On Wed, Apr 14, 2010 at 08:18:06PM +0200, Alan Barrett wrote:
> On Wed, 14 Apr 2010, Stefan Sperling wrote:
> > Yes. Just use whatever comes from the patch, including context lines.
> > This is consistent with the current behaviour. I think we should avoid
> > special cases where this rule is currently not true anymore.
> > (I'm not sure how UNIX patch behaves wrt context lines, actually.
> > Might be worth checking.)
>
> If applying a patch ever causes changes to lines that are marked in the
> patch as context lines (not as lines to be removed or added), then I
> expect people to be unhappy. The context lines in the patch file are
> known or suspected to be damaged (or else the user would not have asked
> to ignore whitespace changes), so copying the context lines from the
> patch is not wanted.
>
> The GNU patch implementation that I just tried does the right thing
> here: when passed the "--ignore-whitespace" option, it ignores
> whitespace changes in context lines and lines marked as being removed,
> and it copies context lines from the input file, not from the patch.
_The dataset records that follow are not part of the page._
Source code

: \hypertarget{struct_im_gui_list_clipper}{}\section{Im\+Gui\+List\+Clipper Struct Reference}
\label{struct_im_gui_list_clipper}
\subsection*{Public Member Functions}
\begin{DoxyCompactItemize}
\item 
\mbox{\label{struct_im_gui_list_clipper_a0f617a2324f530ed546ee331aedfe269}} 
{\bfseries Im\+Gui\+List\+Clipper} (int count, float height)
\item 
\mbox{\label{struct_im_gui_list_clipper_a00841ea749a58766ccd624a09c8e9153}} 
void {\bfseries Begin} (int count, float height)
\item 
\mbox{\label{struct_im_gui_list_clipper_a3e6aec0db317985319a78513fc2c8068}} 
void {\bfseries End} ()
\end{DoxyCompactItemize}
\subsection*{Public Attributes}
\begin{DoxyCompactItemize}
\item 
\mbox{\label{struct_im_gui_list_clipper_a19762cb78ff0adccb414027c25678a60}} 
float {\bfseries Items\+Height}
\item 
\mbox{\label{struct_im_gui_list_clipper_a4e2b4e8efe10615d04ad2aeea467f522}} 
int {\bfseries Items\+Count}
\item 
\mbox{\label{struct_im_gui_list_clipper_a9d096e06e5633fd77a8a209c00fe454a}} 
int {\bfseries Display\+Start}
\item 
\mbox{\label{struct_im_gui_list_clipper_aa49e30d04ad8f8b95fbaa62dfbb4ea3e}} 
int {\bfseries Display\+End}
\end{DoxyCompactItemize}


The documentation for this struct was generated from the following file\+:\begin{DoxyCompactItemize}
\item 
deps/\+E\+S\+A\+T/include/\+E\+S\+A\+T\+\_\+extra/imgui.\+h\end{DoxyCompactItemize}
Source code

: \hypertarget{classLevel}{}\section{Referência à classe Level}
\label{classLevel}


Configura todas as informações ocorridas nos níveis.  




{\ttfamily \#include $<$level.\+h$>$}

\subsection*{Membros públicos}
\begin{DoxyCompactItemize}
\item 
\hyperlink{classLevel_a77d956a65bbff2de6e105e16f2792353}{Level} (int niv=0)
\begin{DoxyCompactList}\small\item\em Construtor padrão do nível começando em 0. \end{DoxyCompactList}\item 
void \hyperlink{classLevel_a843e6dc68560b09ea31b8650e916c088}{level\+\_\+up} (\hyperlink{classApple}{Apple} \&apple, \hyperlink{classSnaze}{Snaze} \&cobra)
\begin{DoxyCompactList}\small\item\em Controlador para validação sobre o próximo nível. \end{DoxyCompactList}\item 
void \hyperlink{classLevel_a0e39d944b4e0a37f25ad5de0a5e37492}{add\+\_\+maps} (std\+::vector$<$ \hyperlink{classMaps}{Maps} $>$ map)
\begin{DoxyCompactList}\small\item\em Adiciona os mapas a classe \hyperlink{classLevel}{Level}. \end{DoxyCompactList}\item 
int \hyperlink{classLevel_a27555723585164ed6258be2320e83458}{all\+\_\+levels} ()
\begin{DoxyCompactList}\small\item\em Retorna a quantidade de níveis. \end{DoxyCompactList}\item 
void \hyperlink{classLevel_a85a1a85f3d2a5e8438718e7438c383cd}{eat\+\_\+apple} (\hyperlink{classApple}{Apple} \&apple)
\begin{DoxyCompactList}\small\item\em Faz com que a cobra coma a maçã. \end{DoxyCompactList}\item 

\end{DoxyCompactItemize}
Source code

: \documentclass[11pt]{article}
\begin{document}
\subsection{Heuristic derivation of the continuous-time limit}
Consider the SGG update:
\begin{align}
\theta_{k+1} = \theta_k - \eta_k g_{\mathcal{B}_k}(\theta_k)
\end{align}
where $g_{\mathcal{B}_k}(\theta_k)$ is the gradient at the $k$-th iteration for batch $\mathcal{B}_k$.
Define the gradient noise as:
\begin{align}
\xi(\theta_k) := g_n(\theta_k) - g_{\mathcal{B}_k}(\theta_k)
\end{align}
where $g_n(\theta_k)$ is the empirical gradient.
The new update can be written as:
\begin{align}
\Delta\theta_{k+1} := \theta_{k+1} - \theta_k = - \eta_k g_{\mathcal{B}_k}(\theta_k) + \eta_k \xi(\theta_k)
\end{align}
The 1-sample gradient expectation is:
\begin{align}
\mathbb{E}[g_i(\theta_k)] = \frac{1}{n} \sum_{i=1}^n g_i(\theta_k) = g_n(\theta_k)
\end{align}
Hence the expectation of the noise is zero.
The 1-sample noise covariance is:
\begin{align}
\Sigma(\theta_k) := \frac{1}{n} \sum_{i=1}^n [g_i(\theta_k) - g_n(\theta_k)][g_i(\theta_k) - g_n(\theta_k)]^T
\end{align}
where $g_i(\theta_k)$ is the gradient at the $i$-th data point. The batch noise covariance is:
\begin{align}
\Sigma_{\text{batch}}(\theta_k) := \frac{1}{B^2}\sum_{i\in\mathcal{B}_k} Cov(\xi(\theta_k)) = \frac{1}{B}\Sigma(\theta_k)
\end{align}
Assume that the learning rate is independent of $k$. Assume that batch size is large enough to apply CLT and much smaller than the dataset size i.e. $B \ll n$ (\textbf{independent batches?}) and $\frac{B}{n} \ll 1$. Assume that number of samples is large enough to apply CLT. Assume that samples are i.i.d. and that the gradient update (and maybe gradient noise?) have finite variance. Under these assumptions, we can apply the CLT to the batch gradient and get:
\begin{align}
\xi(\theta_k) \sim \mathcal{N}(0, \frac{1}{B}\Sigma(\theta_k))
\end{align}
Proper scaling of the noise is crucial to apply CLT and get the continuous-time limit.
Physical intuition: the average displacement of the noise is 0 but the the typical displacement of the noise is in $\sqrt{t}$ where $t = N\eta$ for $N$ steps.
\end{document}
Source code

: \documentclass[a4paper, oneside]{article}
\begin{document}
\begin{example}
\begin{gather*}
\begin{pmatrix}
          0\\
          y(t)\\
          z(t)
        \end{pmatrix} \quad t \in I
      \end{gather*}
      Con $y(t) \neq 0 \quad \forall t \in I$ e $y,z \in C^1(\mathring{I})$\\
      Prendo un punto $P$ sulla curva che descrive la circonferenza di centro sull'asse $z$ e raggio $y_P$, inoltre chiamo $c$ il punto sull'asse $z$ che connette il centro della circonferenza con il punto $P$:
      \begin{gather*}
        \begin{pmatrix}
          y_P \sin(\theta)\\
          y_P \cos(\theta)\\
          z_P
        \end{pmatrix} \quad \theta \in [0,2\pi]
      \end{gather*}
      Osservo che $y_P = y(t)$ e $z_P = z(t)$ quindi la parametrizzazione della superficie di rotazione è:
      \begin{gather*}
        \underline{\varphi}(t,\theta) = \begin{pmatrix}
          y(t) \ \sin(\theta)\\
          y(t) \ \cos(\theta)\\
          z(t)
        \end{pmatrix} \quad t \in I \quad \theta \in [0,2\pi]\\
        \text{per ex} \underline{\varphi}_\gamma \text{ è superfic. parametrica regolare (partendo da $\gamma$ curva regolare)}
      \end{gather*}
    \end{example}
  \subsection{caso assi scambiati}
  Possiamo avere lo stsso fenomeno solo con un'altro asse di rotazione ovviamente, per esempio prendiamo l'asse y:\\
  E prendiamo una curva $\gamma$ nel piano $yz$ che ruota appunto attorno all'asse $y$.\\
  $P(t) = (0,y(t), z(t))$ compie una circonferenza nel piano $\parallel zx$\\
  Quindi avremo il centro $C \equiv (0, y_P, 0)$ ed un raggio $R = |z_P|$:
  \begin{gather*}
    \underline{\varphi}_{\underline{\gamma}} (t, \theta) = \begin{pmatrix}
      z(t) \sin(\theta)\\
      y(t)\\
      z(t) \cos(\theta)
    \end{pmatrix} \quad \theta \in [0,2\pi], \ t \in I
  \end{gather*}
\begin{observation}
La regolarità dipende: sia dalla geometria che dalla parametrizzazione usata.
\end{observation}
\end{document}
Darn GNU patch! :) I guess there's a reason for the maze of if
statements that makes up it's source code! It does more than one
expects!
> I don't buy the argument that it's necessary, for consistency with
> current svn behaviour, to copy context lines from the patch to
> the output file. Current behaviour does not include any kind of
> "ignore whitespace" option, so the context lines in the input file
> are guaranteed not to differ from the context lines in the patch,
> so an outside observer (without knowledge of the internals of the
> implementation) cannot tell whether the current implementation copies
> context lines from the patch or from the input file. Changing the
> implementation to copy context lines from the input file would therefore
> not be an incompatible change.
Nope, it wouldn't be an incompatible change. It's just that it would
involve rewriting how we construct the streams from the patch and how we
apply the hunks. The current behaviour is (writing it down to remind
myself):
When parsing
-------------
Lines beginning with ' ' and '-' are read to original_stream
Lines beinning with ' ' and '+' are read to modified_stream
When applying
---------------
for each hunk in patch
determine the line the hunk should be applied at by matching
original_stream to target
for each hunk in patch
copy lines from target until we reach match-point
copy lines from modified_stream
If we would implement --ignore-whitespaces to have the behaviour you
suggested we would have to rewrite the parts dealing with
modified_stream to make us able to distinguish between context lines and
added lines. At the moment, we filter out the leading characters (' ',
'+', '-') before writing to the streams.
In the end it boils down to: From my standpoint as a newbie
programmer I'm very dense when it comes to any major changes. I do agree
that the behaviour you describe is the preferred but I'm a bit annoyed
about having to do all those changes for something that is a very small
part of the typical use case set. In my world, I would probably just ask
the submitter to retransmit the patch using some other mail software.
I hope I'm not too grumpy. I just don't want to rush into some bigger
change without weighing the options.